** Extracted records follows **
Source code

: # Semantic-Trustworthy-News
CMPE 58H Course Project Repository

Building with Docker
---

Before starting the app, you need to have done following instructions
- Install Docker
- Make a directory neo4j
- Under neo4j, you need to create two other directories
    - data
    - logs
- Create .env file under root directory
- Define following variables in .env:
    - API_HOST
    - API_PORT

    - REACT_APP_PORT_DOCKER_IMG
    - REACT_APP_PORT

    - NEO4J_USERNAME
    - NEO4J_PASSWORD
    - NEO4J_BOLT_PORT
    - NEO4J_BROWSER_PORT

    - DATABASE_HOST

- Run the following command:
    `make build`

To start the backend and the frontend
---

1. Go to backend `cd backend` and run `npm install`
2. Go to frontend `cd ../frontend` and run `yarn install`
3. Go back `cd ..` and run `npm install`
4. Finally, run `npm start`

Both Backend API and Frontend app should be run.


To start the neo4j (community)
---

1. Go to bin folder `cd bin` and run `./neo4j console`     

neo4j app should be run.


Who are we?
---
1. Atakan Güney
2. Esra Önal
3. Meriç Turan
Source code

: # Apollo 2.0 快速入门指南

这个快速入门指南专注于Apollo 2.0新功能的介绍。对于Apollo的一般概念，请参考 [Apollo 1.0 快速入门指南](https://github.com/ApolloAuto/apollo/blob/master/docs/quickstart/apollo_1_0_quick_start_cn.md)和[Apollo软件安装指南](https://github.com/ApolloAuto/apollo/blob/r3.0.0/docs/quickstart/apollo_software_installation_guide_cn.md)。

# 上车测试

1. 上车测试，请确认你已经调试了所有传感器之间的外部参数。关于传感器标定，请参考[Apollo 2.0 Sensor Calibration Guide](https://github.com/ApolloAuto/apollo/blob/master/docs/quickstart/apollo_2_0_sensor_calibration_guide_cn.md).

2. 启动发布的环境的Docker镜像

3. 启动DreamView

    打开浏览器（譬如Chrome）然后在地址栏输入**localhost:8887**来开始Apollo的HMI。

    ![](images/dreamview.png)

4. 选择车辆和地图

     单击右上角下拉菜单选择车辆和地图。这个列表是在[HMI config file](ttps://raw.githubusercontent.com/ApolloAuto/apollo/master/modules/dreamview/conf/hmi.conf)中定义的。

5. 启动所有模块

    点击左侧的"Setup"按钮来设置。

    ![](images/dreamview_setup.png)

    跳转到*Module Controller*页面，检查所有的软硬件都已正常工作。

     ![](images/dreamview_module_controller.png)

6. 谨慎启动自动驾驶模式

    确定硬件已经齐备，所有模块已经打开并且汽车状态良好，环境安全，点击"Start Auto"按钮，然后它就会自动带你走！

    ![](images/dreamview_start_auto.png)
** End of Extracted records **
§ **Work to be completed**:
Taking the records above, retype every line from the one with "- DATABASE_HOST" down to the one with "2. Go to frontend", exactly and with nothing else.

§ **Exercise output**:
    - DATABASE_HOST

- Run the following command:
    `make build`

To start the backend and the frontend
---

1. Go to backend `cd backend` and run `npm install`
2. Go to frontend `cd ../frontend` and run `yarn install`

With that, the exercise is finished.